Parisian life from the eve of World War One through to World War Two and considered by many to be a prequel to Suite Francaise, The Fires of Autumn opens in 1912 and the first chapters are quickly and effectively populated with families Brun and Jacquelan and their respective friends. Home is a working class area near the Gare de Lyon and life goes on to the background noise of the trains. People and scene-setting are such huge strengths of Irene Nemirovsky's writing that the scene comes to life in the imagination rapidly and with ease, and it wasn't long before I was promenading along the Champs Elysees with these happy, contented and satisfied people. Paris has the air of Paradise, of unmatched perfection, the sky a sugary, pale mauve, a confection good enough to eat...I thought of sugared almonds, and really what could possibly go wrong with this idyll.
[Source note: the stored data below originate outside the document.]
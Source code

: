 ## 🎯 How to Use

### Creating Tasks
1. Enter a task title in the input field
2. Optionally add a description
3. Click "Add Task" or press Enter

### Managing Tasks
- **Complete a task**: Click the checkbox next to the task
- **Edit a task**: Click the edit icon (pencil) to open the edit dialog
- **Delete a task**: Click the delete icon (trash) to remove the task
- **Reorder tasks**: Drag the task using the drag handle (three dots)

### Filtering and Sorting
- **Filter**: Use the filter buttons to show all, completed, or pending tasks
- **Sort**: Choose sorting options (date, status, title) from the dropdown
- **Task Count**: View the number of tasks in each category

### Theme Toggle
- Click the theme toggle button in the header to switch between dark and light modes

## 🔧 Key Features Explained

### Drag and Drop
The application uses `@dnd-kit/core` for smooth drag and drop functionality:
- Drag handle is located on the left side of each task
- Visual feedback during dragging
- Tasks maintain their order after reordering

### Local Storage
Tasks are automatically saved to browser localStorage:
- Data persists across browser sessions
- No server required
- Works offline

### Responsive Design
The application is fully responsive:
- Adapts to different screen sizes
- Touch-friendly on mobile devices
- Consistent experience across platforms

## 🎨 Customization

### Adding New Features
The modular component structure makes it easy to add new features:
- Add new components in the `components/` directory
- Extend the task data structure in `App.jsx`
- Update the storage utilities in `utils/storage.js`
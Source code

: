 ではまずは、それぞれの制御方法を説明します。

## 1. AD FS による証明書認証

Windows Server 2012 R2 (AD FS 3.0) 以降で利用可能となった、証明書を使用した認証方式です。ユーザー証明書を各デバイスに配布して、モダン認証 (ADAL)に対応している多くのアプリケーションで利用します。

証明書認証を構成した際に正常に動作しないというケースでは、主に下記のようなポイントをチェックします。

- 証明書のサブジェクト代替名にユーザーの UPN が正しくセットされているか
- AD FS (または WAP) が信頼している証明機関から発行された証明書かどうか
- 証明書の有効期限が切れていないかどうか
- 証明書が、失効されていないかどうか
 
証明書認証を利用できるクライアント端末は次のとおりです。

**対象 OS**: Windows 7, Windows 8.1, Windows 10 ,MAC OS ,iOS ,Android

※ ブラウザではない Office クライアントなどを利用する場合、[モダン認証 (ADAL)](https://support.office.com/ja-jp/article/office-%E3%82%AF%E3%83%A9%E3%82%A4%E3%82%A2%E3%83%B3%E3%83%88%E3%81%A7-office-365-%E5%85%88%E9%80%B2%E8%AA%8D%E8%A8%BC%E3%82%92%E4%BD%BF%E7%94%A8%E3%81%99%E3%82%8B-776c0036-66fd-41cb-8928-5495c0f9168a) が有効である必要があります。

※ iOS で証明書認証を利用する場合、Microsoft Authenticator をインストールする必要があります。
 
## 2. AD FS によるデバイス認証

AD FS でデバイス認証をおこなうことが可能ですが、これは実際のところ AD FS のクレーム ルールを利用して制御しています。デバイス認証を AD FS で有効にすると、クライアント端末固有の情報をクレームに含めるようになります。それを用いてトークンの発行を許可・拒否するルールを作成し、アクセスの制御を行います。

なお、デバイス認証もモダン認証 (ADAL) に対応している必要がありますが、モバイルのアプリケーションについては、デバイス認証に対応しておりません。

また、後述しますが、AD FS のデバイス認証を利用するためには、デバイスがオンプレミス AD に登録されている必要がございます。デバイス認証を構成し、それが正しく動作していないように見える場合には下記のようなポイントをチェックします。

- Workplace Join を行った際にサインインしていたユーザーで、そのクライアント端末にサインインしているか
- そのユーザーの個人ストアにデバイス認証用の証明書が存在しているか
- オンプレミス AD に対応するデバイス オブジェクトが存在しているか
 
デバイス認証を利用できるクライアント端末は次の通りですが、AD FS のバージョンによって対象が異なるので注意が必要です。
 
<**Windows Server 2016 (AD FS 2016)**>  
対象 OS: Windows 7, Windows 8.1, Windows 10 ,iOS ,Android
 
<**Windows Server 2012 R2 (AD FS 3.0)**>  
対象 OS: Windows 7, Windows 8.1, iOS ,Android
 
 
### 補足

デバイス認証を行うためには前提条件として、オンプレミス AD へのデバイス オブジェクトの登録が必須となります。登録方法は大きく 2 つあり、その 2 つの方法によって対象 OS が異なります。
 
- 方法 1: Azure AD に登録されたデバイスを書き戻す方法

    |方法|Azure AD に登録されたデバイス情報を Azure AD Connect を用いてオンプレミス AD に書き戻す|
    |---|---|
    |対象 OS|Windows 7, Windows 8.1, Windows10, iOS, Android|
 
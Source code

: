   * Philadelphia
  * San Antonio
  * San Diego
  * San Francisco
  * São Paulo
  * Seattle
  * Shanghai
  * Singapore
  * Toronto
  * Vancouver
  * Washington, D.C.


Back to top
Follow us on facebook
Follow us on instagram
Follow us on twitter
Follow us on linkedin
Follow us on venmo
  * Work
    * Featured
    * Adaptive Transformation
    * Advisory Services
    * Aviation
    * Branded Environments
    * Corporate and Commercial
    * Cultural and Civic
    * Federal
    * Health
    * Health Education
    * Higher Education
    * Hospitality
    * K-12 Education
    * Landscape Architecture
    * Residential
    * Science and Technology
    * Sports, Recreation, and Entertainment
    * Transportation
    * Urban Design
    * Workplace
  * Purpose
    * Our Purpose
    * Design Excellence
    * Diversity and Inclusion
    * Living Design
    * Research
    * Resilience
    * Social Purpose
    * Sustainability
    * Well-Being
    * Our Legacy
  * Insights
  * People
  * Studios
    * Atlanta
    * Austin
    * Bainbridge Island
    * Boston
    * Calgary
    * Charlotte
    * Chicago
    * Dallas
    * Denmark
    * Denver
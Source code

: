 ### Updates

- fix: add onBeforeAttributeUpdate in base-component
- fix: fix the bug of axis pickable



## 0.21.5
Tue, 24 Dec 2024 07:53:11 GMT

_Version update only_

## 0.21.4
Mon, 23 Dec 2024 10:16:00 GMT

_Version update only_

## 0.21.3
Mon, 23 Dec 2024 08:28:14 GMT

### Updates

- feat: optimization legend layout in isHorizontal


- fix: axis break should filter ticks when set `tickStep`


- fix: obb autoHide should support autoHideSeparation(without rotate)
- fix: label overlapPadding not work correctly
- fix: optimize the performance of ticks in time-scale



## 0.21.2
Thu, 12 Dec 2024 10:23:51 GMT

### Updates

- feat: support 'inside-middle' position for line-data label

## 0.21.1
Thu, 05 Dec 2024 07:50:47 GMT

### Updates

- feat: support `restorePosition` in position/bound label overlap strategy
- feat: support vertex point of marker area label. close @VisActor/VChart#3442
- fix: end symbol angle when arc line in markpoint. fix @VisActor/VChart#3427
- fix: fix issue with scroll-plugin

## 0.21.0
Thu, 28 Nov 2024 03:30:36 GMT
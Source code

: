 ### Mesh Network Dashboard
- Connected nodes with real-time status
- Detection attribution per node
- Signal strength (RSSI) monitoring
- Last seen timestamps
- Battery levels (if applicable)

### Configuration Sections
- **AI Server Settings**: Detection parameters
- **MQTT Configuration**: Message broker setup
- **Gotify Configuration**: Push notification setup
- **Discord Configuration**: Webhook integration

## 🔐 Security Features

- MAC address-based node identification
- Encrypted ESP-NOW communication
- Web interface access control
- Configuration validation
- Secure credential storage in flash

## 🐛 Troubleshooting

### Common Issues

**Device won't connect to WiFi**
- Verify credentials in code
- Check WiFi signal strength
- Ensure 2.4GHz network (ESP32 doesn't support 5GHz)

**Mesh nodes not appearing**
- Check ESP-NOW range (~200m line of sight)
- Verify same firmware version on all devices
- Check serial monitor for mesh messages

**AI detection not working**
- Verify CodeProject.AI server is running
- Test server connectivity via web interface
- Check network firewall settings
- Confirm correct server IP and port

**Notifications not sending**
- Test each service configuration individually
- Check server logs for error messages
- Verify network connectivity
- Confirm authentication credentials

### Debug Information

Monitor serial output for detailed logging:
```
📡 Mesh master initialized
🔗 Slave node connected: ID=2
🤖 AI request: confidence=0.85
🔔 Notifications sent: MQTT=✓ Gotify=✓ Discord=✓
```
Futures and careers are being planned, proposals of marriage being considered, but as the threat of war looms in 1914 so the attitudes of these people I am coming to know shifts; scorn , denial, resignation and patriotism will intervene. Whilst it is impossible to read without hindsight, because we know all too well what is coming, Irene Nemirovsky makes it entirely possible to read in the historical moment and feel as her characters do.
Some will die at the Front, others will be injured in battle whilst the young and impressionable like Bernard Jacquelain, exposed to the violence and savagery of war, will be changed for ever...
'He had aged without having had time to grow up; he was like a piece of fruit picked too early : bite into it and all you will taste is hard bitter flesh.'
and Irene Nemirovksy begins to explore with clarity and precision the real impact of this industrial-scale war on a mind too young and unformed...
'Mentally he had been wounded in a way that nothing in future could ever heal, a wound that would grow deeper every day of his life. It was a kind of weariness, a chink in his armour, a lack of faith, pure exhaustion and a fierce hunger for life, 'And I'll live for me, and me alone.'
Everything becomes strange and distorted, people, place and nation irrevocably changed. The mentality of war transposed into peace time will create a generation of crooks, a mass of men who have not been prepared for the transition, and slowly conversations reveal the fears and hopes of this post-war world. With such clarity of purpose is the reader made aware of the fearless reckless society that emerges in the 1920s and I suddenly understood a great deal more about that time than I had before. We have been warned too, it is likely there will be little consolation to come.
In many ways this is the unlucky generation explained, the generation that knew two wars, and Irene Nemirovsky skillfully exposes the fickleness, the uncertainties, the infidelities and sharp business practices that contribute to the sheer madness of the times....
'...these are the fires of autumn; they purify the land; they prepare it for new growth. You are still young. These great fires have not yet burned in your life. But they will. They will destroy many things...'
As the story moves into the Second World War, and remembering this book was written in the midst of it, there is a moment of imprisonment for one of the characters that stopped me in my tracks.
The description so astute, so prescient, how did Irene Nemirovsky know so clearly how it felt..
What must her own imprisonment have felt like...
Might she have recalled what she wrote in The Fires of Autumn...
'They were living a nightmare that would end, suddenly, in a flash, just as it had begun. Someone would unlock the doors; the barbed wire fences would be taken down. They would be told : 'You are free.'
Oh how I pray that Irene Nemirovksy gained some sense of hope and comfort from her own optimistic words in those last days in Auschwitz.